It was at that moment that something else began: The Pinball Resource.
Become the resource
Young's obsession with pinball dates back to the early '70s, when he was an undergraduate at Lehigh University studying metallurgical engineering, a discipline that would eventually lead him to a career at IBM. He and his friends were fascinated by the game.
“As we are a group of engineers, math people and so on, we would get involved and, if we couldn't fix something, the technician would come, we would observe him and learn from him,” he said.
Over time, Young and a friend began operating multiple machines, called “route running” in the industry. “We had like 26 games on Lehigh's campus. So to maintain that, you have to have parts.” As Young's personal and professional pinball collections grew, so did his collection of parts, which he eventually began selling to others.
“By the time I graduated from college, I probably had 30 or 40 games of my own outside of the games we were operating, and then I needed to maintain them and fix them.
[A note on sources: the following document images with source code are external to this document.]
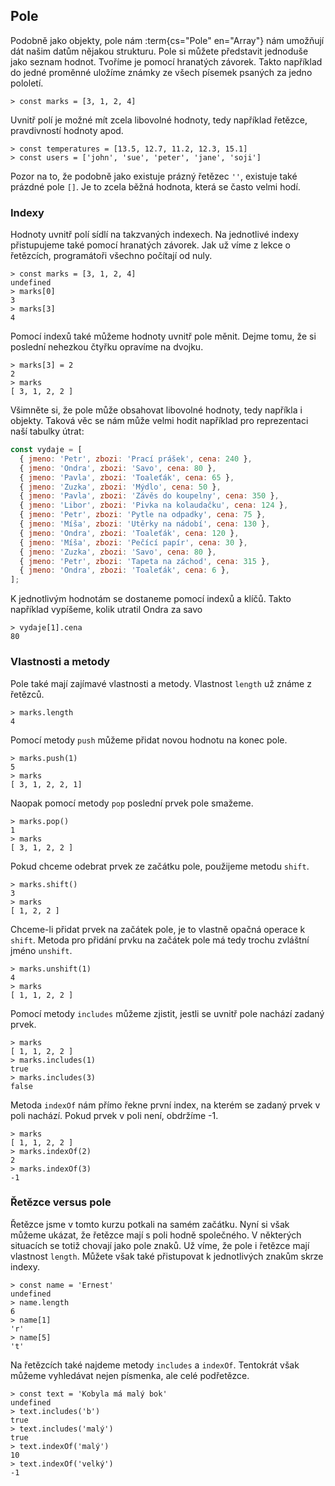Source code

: ## Pole

Podobně jako objekty, pole nám :term{cs="Pole" en="Array"} nám umožňují dát našim datům nějakou strukturu. Pole si můžete představit jednoduše jako seznam hodnot. Tvoříme je pomocí hranatých závorek. Takto například do jedné proměnné uložíme známky ze všech písemek psaných za jedno pololetí.

```jscon
> const marks = [3, 1, 2, 4]
```

Uvnitř polí je možné mít zcela libovolné hodnoty, tedy například řetězce, pravdivností hodnoty apod.

```jscon
> const temperatures = [13.5, 12.7, 11.2, 12.3, 15.1]
> const users = ['john', 'sue', 'peter', 'jane', 'soji']
```

Pozor na to, že podobně jako existuje prázný řetězec `''`, existuje také prázdné pole `[]`. Je to zcela běžná hodnota, která se často velmi hodí.

### Indexy

Hodnoty uvnitř polí sídlí na takzvaných indexech. Na jednotlivé indexy přistupujeme také pomocí hranatých závorek. Jak už víme z lekce o řetězcích, programátoři všechno počítají od nuly.

```jscon
> const marks = [3, 1, 2, 4]
undefined
> marks[0]
3
> marks[3]
4
```

Pomocí indexů také můžeme hodnoty uvnitř pole měnit. Dejme tomu, že si poslední nehezkou čtyřku opravíme na dvojku.

```jscon
> marks[3] = 2
2
> marks
[ 3, 1, 2, 2 ]
```

Všimněte si, že pole může obsahovat libovolné hodnoty, tedy napříkla i objekty. Taková věc se nám může velmi hodit například pro reprezentaci naší tabulky útrat:

```js
const vydaje = [
  { jmeno: 'Petr', zbozi: 'Prací prášek', cena: 240 },
  { jmeno: 'Ondra', zbozi: 'Savo', cena: 80 },
  { jmeno: 'Pavla', zbozi: 'Toaleťák', cena: 65 },
  { jmeno: 'Zuzka', zbozi: 'Mýdlo', cena: 50 },
  { jmeno: 'Pavla', zbozi: 'Závěs do koupelny', cena: 350 },
  { jmeno: 'Libor', zbozi: 'Pivka na kolaudačku', cena: 124 },
  { jmeno: 'Petr', zbozi: 'Pytle na odpadky', cena: 75 },
  { jmeno: 'Míša', zbozi: 'Utěrky na nádobí', cena: 130 },
  { jmeno: 'Ondra', zbozi: 'Toaleťák', cena: 120 },
  { jmeno: 'Míša', zbozi: 'Pečící papír', cena: 30 },
  { jmeno: 'Zuzka', zbozi: 'Savo', cena: 80 },
  { jmeno: 'Petr', zbozi: 'Tapeta na záchod', cena: 315 },
  { jmeno: 'Ondra', zbozi: 'Toaleťák', cena: 6 },
];
```

K jednotlivým hodnotám se dostaneme pomocí indexů a klíčů. Takto například vypíšeme, kolik utratil Ondra za savo

```jscon
> vydaje[1].cena
80
```

### Vlastnosti a metody

Pole také mají zajímavé vlastnosti a metody. Vlastnost `length` už známe z řetězců.

```jscon
> marks.length
4
```

Pomocí metody `push` můžeme přidat novou hodnotu na konec pole.

```jscon
> marks.push(1)
5
> marks
[ 3, 1, 2, 2, 1]
```

Naopak pomocí metody `pop` poslední prvek pole smažeme.

```jscon
> marks.pop()
1
> marks
[ 3, 1, 2, 2 ]
```

Pokud chceme odebrat prvek ze začátku pole, použijeme metodu `shift`.

```jscon
> marks.shift()
3
> marks
[ 1, 2, 2 ]
```

Chceme-li přidat prvek na začátek pole, je to vlastně opačná operace k `shift`. Metoda pro přidání prvku na začátek pole má tedy trochu zvláštní jméno `unshift`.

```jscon
> marks.unshift(1)
4
> marks
[ 1, 1, 2, 2 ]
```

Pomocí metody `includes` můžeme zjistit, jestli se uvnitř pole nachází zadaný prvek.

```jscon
> marks
[ 1, 1, 2, 2 ]
> marks.includes(1)
true
> marks.includes(3)
false
```

Metoda `indexOf` nám přímo řekne první index, na kterém se zadaný prvek v poli nachází. Pokud prvek v poli není, obdržíme -1.

```jscon
> marks
[ 1, 1, 2, 2 ]
> marks.indexOf(2)
2
> marks.indexOf(3)
-1
```

### Řetězce versus pole

Řetězce jsme v tomto kurzu potkali na samém začátku. Nyní si však můžeme ukázat, že řetězce mají s poli hodně společného. V některých situacích se totiž chovají jako pole znaků. Už víme, že pole i řetězce mají vlastnost `length`. Můžete však také přistupovat k jednotlivých znakům skrze indexy.

```jscon
> const name = 'Ernest'
undefined
> name.length
6
> name[1]
'r'
> name[5]
't'
```

Na řetězcích také najdeme metody `includes` a `indexOf`. Tentokrát však můžeme vyhledávat nejen písmenka, ale celé podřetězce.

```jscon
> const text = 'Kobyla má malý bok'
undefined
> text.includes('b')
true
> text.includes('malý')
true
> text.indexOf('malý')
10
> text.indexOf('velký')
-1
```
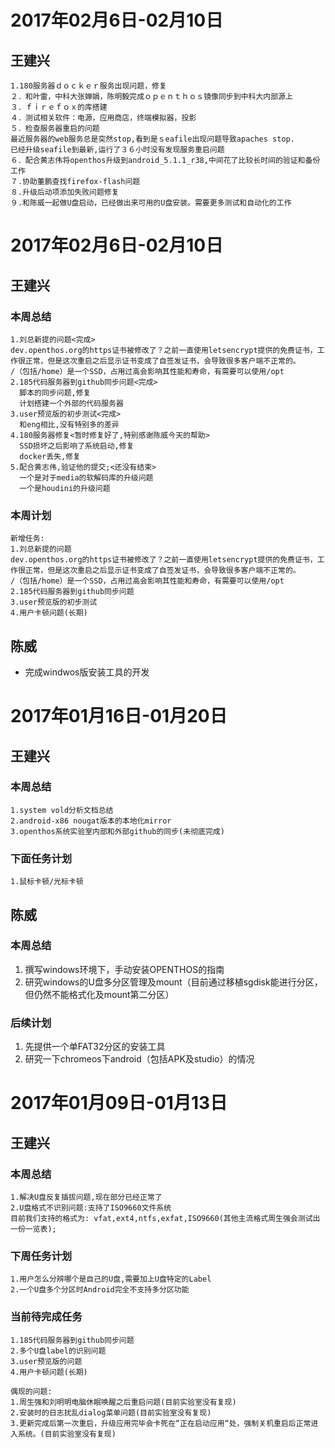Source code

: # 2017年02月6日-02月10日
## 王建兴
```
1.180服务器ｄｏｃｋｅｒ服务出现问题，修复
２．和叶雷，中科大张婵娟，陈明毅完成ｏｐｅｎｔｈｏｓ镜像同步到中科大内部源上
３．ｆｉｒｅｆｏｘ的库搭建
４．测试相关软件：电源，应用商店，终端模拟器，投影
５．检查服务器重启的问题
最近服务器的web服务总是突然stop,看到是ｓeafile出现问题导致apaches stop.
已经升级seafile到最新,运行了３６小时没有发现服务重启问题
６．配合黄志伟将openthos升级到android_5.1.1_r38,中间花了比较长时间的验证和备份工作
７.协助董鹏查找firefox-flash问题
８.升级后动项添加失败问题修复
９.和陈威一起做U盘启动，已经做出来可用的U盘安装。需要更多测试和自动化的工作
```
# 2017年02月6日-02月10日
## 王建兴
### 本周总结
```
1.刘总新提的问题<完成>
dev.openthos.org的https证书被修改了？之前一直使用letsencrypt提供的免费证书，工作很正常，但是这次重启之后显示证书变成了自签发证书，会导致很多客户端不正常的。
/（包括/home）是一个SSD，占用过高会影响其性能和寿命，有需要可以使用/opt
2.185代码服务器到github同步问题<完成>
  脚本的同步问题,修复
  计划搭建一个外部的代码服务器
3.user预览版的初步测试<完成>
  和eng相比,没有特别多的差异
4.180服务器修复<暂时修复好了,特别感谢陈威今天的帮助>
  SSD损坏之后影响了系统启动,修复
  docker丢失,修复
5.配合黄志伟,验证他的提交;<还没有结束>
  一个是对于media的软解码库的升级问题
  一个是houdini的升级问题
```
### 本周计划
```
新增任务:
1.刘总新提的问题
dev.openthos.org的https证书被修改了？之前一直使用letsencrypt提供的免费证书，工作很正常，但是这次重启之后显示证书变成了自签发证书，会导致很多客户端不正常的。
/（包括/home）是一个SSD，占用过高会影响其性能和寿命，有需要可以使用/opt
2.185代码服务器到github同步问题
3.user预览版的初步测试
4.用户卡顿问题(长期)
```
## 陈威
* 完成windwos版安装工具的开发  

# 2017年01月16日-01月20日
## 王建兴
### 本周总结
```
1.system vold分析文档总结
2.android-x86 nougat版本的本地化mirror
3.openthos系统实验室内部和外部github的同步(未彻底完成)
```
### 下面任务计划
```
1.鼠标卡顿/光标卡顿
```
## 陈威  
### 本周总结  
1. 撰写windows环境下，手动安装OPENTHOS的指南  
2. 研究windows的U盘多分区管理及mount（目前通过移植sgdisk能进行分区，但仍然不能格式化及mount第二分区）   
### 后续计划
1. 先提供一个单FAT32分区的安装工具  
2. 研究一下chromeos下android（包括APK及studio）的情况  

# 2017年01月09日-01月13日
## 王建兴
### 本周总结
```
1.解决U盘反复插拔问题,现在部分已经正常了  
2.U盘格式不识别问题:支持了ISO9660文件系统   
目前我们支持的格式为: vfat,ext4,ntfs,exfat,ISO9660(其他主流格式周生强会测试出一份一览表);   
```
### 下周任务计划
```
1.用户怎么分辨哪个是自己的U盘,需要加上U盘特定的Label  
2.一个U盘多个分区时Android完全不支持多分区功能
```
### 当前待完成任务
```
1.185代码服务器到github同步问题
2.多个U盘label的识别问题
3.user预览版的问题
4.用户卡顿问题(长期)

偶现的问题:
1.周生强和刘明明电脑休眠唤醒之后重启问题(目前实验室没有复现)
2.安装时的日志扰乱dialog菜单问题(目前实验室没有复现)
3.更新完成后第一次重启，升级应用完毕会卡死在“正在启动应用“处，强制关机重启后正常进入系统。(目前实验室没有复现)
```

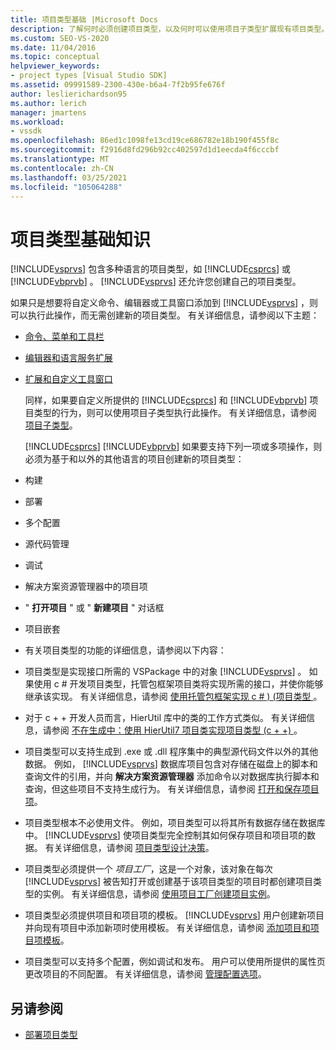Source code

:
 ```yaml
---
title: 项目类型基础 |Microsoft Docs
description: 了解何时必须创建项目类型，以及何时可以使用项目子类型扩展现有项目类型。
ms.custom: SEO-VS-2020
ms.date: 11/04/2016
ms.topic: conceptual
helpviewer_keywords:
- project types [Visual Studio SDK]
ms.assetid: 09991589-2300-430e-b6a4-7f2b95fe676f
author: leslierichardson95
ms.author: lerich
manager: jmartens
ms.workload:
- vssdk
ms.openlocfilehash: 86ed1c1098fe13cd19ce686782e18b190f455f8c
ms.sourcegitcommit: f2916d8fd296b92cc402597d1d1eecda4f6cccbf
ms.translationtype: MT
ms.contentlocale: zh-CN
ms.lasthandoff: 03/25/2021
ms.locfileid: "105064288"
---
```

# <a name="project-type-essentials"></a>项目类型基础知识
[!INCLUDE[vsprvs](../../code-quality/includes/vsprvs_md.md)] 包含多种语言的项目类型，如 [!INCLUDE[csprcs](../../data-tools/includes/csprcs_md.md)] 或 [!INCLUDE[vbprvb](../../code-quality/includes/vbprvb_md.md)] 。 [!INCLUDE[vsprvs](../../code-quality/includes/vsprvs_md.md)] 还允许您创建自己的项目类型。

 如果只是想要将自定义命令、编辑器或工具窗口添加到 [!INCLUDE[vsprvs](../../code-quality/includes/vsprvs_md.md)] ，则可以执行此操作，而无需创建新的项目类型。 有关详细信息，请参阅以下主题：

- [命令、菜单和工具栏](../../extensibility/internals/commands-menus-and-toolbars.md)

- [编辑器和语言服务扩展](../../extensibility/editor-and-language-service-extensions.md)

- [扩展和自定义工具窗口](../../extensibility/extending-and-customizing-tool-windows.md)

  同样，如果要自定义所提供的 [!INCLUDE[csprcs](../../data-tools/includes/csprcs_md.md)] 和 [!INCLUDE[vbprvb](../../code-quality/includes/vbprvb_md.md)] 项目类型的行为，则可以使用项目子类型执行此操作。 有关详细信息，请参阅 [项目子类型](../../extensibility/internals/project-subtypes.md)。

  [!INCLUDE[csprcs](../../data-tools/includes/csprcs_md.md)] [!INCLUDE[vbprvb](../../code-quality/includes/vbprvb_md.md)] 如果要支持下列一项或多项操作，则必须为基于和以外的其他语言的项目创建新的项目类型：

- 构建

- 部署

- 多个配置

- 源代码管理

- 调试

- 解决方案资源管理器中的项目项

- " **打开项目** " 或 " **新建项目** " 对话框

- 项目嵌套

- 有关项目类型的功能的详细信息，请参阅以下内容：

- 项目类型是实现接口所需的 VSPackage 中的对象 [!INCLUDE[vsprvs](../../code-quality/includes/vsprvs_md.md)] 。 如果使用 c # 开发项目类型，托管包框架项目类将实现所需的接口，并使你能够继承该实现。 有关详细信息，请参阅 [使用托管包框架实现 c # )  (项目类型 ](../../extensibility/internals/using-the-managed-package-framework-to-implement-a-project-type-csharp.md)。

- 对于 c + + 开发人员而言，HierUtil 库中的类的工作方式类似。 有关详细信息，请参阅 [不在生成中：使用 HierUtil7 项目类实现项目类型 (c + +) ](/previous-versions/bb166212(v=vs.100))。

- 项目类型可以支持生成到 .exe 或 .dll 程序集中的典型源代码文件以外的其他数据。 例如， [!INCLUDE[vsprvs](../../code-quality/includes/vsprvs_md.md)] 数据库项目包含对存储在磁盘上的脚本和查询文件的引用，并向 **解决方案资源管理器** 添加命令以对数据库执行脚本和查询，但这些项目不支持生成行为。 有关详细信息，请参阅 [打开和保存项目项](../../extensibility/internals/opening-and-saving-project-items.md)。

- 项目类型根本不必使用文件。 例如，项目类型可以将其所有数据存储在数据库中。 [!INCLUDE[vsprvs](../../code-quality/includes/vsprvs_md.md)] 使项目类型完全控制其如何保存项目和项目项的数据。 有关详细信息，请参阅 [项目类型设计决策](../../extensibility/internals/project-type-design-decisions.md)。

- 项目类型必须提供一个 *项目工厂*，这是一个对象，该对象在每次 [!INCLUDE[vsprvs](../../code-quality/includes/vsprvs_md.md)] 被告知打开或创建基于该项目类型的项目时都创建项目类型的实例。 有关详细信息，请参阅 [使用项目工厂创建项目实例](../../extensibility/internals/creating-project-instances-by-using-project-factories.md)。

- 项目类型必须提供项目和项目项的模板。 [!INCLUDE[vsprvs](../../code-quality/includes/vsprvs_md.md)] 用户创建新项目并向现有项目中添加新项时使用模板。 有关详细信息，请参阅 [添加项目和项目项模板](../../extensibility/internals/adding-project-and-project-item-templates.md)。

- 项目类型可以支持多个配置，例如调试和发布。 用户可以使用所提供的属性页更改项目的不同配置。 有关详细信息，请参阅 [管理配置选项](../../extensibility/internals/managing-configuration-options.md)。

## <a name="see-also"></a>另请参阅
- [部署项目类型](../../extensibility/internals/deploying-project-types.md)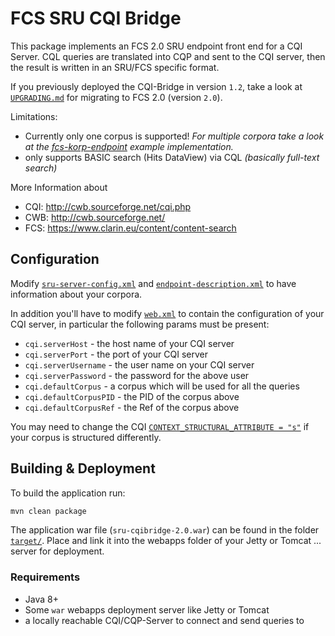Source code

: # FCS SRU CQI Bridge

This package implements an FCS 2.0 SRU endpoint front end for a CQI Server. CQL queries are translated into CQP and sent to the CQI server, then the result is written in an SRU/FCS specific format.

If you previously deployed the CQI-Bridge in version `1.2`, take a look at [`UPGRADING.md`](UPGRADING.md) for migrating to FCS 2.0 (version `2.0`).

Limitations:
- Currently only one corpus is supported! _For multiple corpora take a look at the [fcs-korp-endpoint](https://github.com/clarin-eric/fcs-korp-endpoint) example implementation._
- only supports BASIC search (Hits DataView) via CQL _(basically full-text search)_

More Information about
- CQI: http://cwb.sourceforge.net/cqi.php
- CWB: http://cwb.sourceforge.net/
- FCS: https://www.clarin.eu/content/content-search

## Configuration

Modify [`sru-server-config.xml`](src/main/webapp/WEB-INF/sru-server-config.xml) and [`endpoint-description.xml`](src/main/webapp/WEB-INF/endpoint-description.xml) to have information about your corpora.

In addition you'll have to modify [`web.xml`](src/main/webapp/WEB-INF/web.xml) to contain the configuration of your CQI server, in particular the following params must be present:
- `cqi.serverHost` - the host name of your CQI server
- `cqi.serverPort` - the port of your CQI server
- `cqi.serverUsername` - the user name on your CQI server
- `cqi.serverPassword` - the password for the above user
- `cqi.defaultCorpus` - a corpus which will be used for all the queries
- `cqi.defaultCorpusPID` - the PID of the corpus above
- `cqi.defaultCorpusRef` - the Ref of the corpus above

You may need to change the CQI [`CONTEXT_STRUCTURAL_ATTRIBUTE = "s"`](src/main/java/eu/clarin/sru/cqibridge/CqiSRUSearchEngine.java) if your corpus is structured differently.

## Building & Deployment

To build the application run:

```bash
mvn clean package
```

The application war file (`sru-cqibridge-2.0.war`) can be found in the folder [`target/`](target/).
Place and link it into the webapps folder of your Jetty or Tomcat ... server for deployment.

### Requirements

- Java 8+
- Some `war` webapps deployment server like Jetty or Tomcat
- a locally reachable CQI/CQP-Server to connect and send queries to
And somehow I stumbled upon that, and I started advertising in some of the early magazines “Young said.
He took out an ad in the Pinball Trader Newsletter, the hobby's biggest publication at the time. The magazine's editor, Dennis Dodel, nicknamed Young “The Pinball Resource.”
“The name stuck,” Young said.
under the glass
If there's one thing you should know about pinball machines, it's that they break… a lot. You'd never know it, thanks to the surprisingly effective soundproofing properties of the glass it's played under, but a game of pinball is surprisingly violent. Each 80 gram silver ball gains remarkable inertia as it is catapulted from one target to another.